Saved entries:
• • • • •
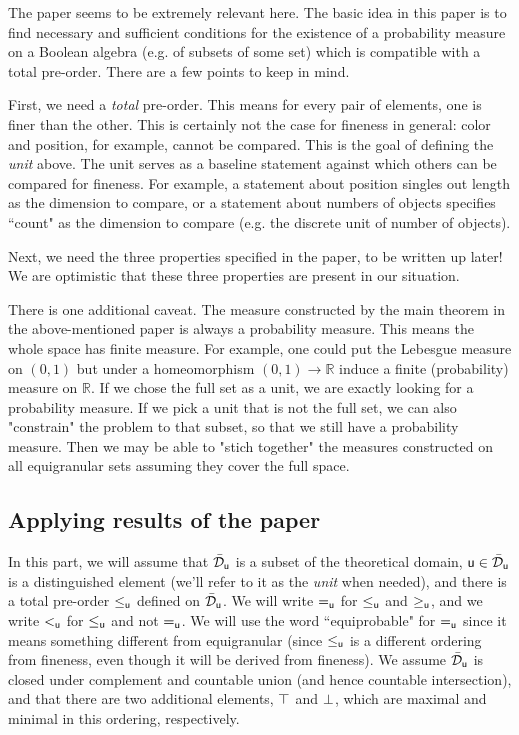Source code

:\documentclass[10pt, onecolumn, longbibliography, nofootinbib]{revtex4-2}
\begin{document}
The paper \cite{probexistence} seems to be extremely relevant here. The basic idea in this paper is to find necessary and sufficient conditions for the existence of a probability measure on a Boolean algebra (e.g. of subsets of some set) which is compatible with a total pre-order. There are a few points to keep in mind. 

First, we need a \emph{total} pre-order. This means for every pair of elements, one is finer than the other. This is certainly not the case for fineness in general: color and position, for example, cannot be compared. This is the goal of defining the \emph{unit} above. The unit serves as a baseline statement against which others can be compared for fineness. For example, a statement about position singles out length as the dimension to compare, or a statement about numbers of objects specifies ``count" as the dimension to compare (e.g. the discrete unit of number of objects). 

Next, we need the three properties specified in the paper, to be written up later! We are optimistic that these three properties are present in our situation. 

There is one additional caveat. The measure constructed by the main theorem in the above-mentioned paper is always a probability measure. This means the whole space has finite measure. For example, one could put the Lebesgue measure on $(0,1)$ but under a homeomorphism $(0,1)\to\mathbb{R}$ induce a finite (probability) measure on  $\mathbb{R}$. If we chose the full set as a unit, we are exactly looking for a probability measure. If we pick a unit that is not the full set, we can also "constrain" the problem to that subset, so that we still have a probability measure. Then we may be able to "stich together" the measures constructed on all equigranular sets assuming they cover the full space. 

\subsection{Applying results of the paper \cite{villegas}}

In this part, we will assume that $\tdomain_{\stmt[u]}$ is a subset of the theoretical domain, $\stmt[u]\in \tdomain_{\stmt[u]}$ is a distinguished element (we'll refer to it as the \emph{unit} when needed), and there is a total pre-order $\leq_{\stmt[u]}$ defined on $\tdomain_{\stmt[u]}$. We will write $=_{\stmt[u]}$ for $\leq_{\stmt[u]}$ and $\geq_{\stmt[u]}$, and we write $<_{\stmt[u]}$ for $\leq_{\stmt[u]}$ and not $=_{\stmt[u]}$. We will use the word ``equiprobable" for $=_{\stmt[u]}$ since it means something different from equigranular (since $\leq_{\stmt[u]}$ is a different ordering from fineness, even though it will be derived from fineness). We assume $\tdomain_{\stmt[u]}$ is closed under complement and countable union (and hence countable intersection), and that there are two additional elements, $\certainty$ and $\impossibility$, which are maximal and minimal in this ordering, respectively.
\end{document}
• • • • •
### [EXERCISE DIRECTIONS]
The records above must be returned exactly, with each picture omitted.

### [ANSWER SPACE]
Source code

:\documentclass[10pt, onecolumn, longbibliography, nofootinbib]{revtex4-2}
\begin{document}
The paper \cite{probexistence} seems to be extremely relevant here. The basic idea in this paper is to find necessary and sufficient conditions for the existence of a probability measure on a Boolean algebra (e.g. of subsets of some set) which is compatible with a total pre-order. There are a few points to keep in mind. 

First, we need a \emph{total} pre-order. This means for every pair of elements, one is finer than the other. This is certainly not the case for fineness in general: color and position, for example, cannot be compared. This is the goal of defining the \emph{unit} above. The unit serves as a baseline statement against which others can be compared for fineness. For example, a statement about position singles out length as the dimension to compare, or a statement about numbers of objects specifies ``count" as the dimension to compare (e.g. the discrete unit of number of objects). 

Next, we need the three properties specified in the paper, to be written up later! We are optimistic that these three properties are present in our situation. 

There is one additional caveat. The measure constructed by the main theorem in the above-mentioned paper is always a probability measure. This means the whole space has finite measure. For example, one could put the Lebesgue measure on $(0,1)$ but under a homeomorphism $(0,1)\to\mathbb{R}$ induce a finite (probability) measure on  $\mathbb{R}$. If we chose the full set as a unit, we are exactly looking for a probability measure. If we pick a unit that is not the full set, we can also "constrain" the problem to that subset, so that we still have a probability measure. Then we may be able to "stich together" the measures constructed on all equigranular sets assuming they cover the full space. 

\subsection{Applying results of the paper \cite{villegas}}

In this part, we will assume that $\tdomain_{\stmt[u]}$ is a subset of the theoretical domain, $\stmt[u]\in \tdomain_{\stmt[u]}$ is a distinguished element (we'll refer to it as the \emph{unit} when needed), and there is a total pre-order $\leq_{\stmt[u]}$ defined on $\tdomain_{\stmt[u]}$. We will write $=_{\stmt[u]}$ for $\leq_{\stmt[u]}$ and $\geq_{\stmt[u]}$, and we write $<_{\stmt[u]}$ for $\leq_{\stmt[u]}$ and not $=_{\stmt[u]}$. We will use the word ``equiprobable" for $=_{\stmt[u]}$ since it means something different from equigranular (since $\leq_{\stmt[u]}$ is a different ordering from fineness, even though it will be derived from fineness). We assume $\tdomain_{\stmt[u]}$ is closed under complement and countable union (and hence countable intersection), and that there are two additional elements, $\certainty$ and $\impossibility$, which are maximal and minimal in this ordering, respectively.
\end{document}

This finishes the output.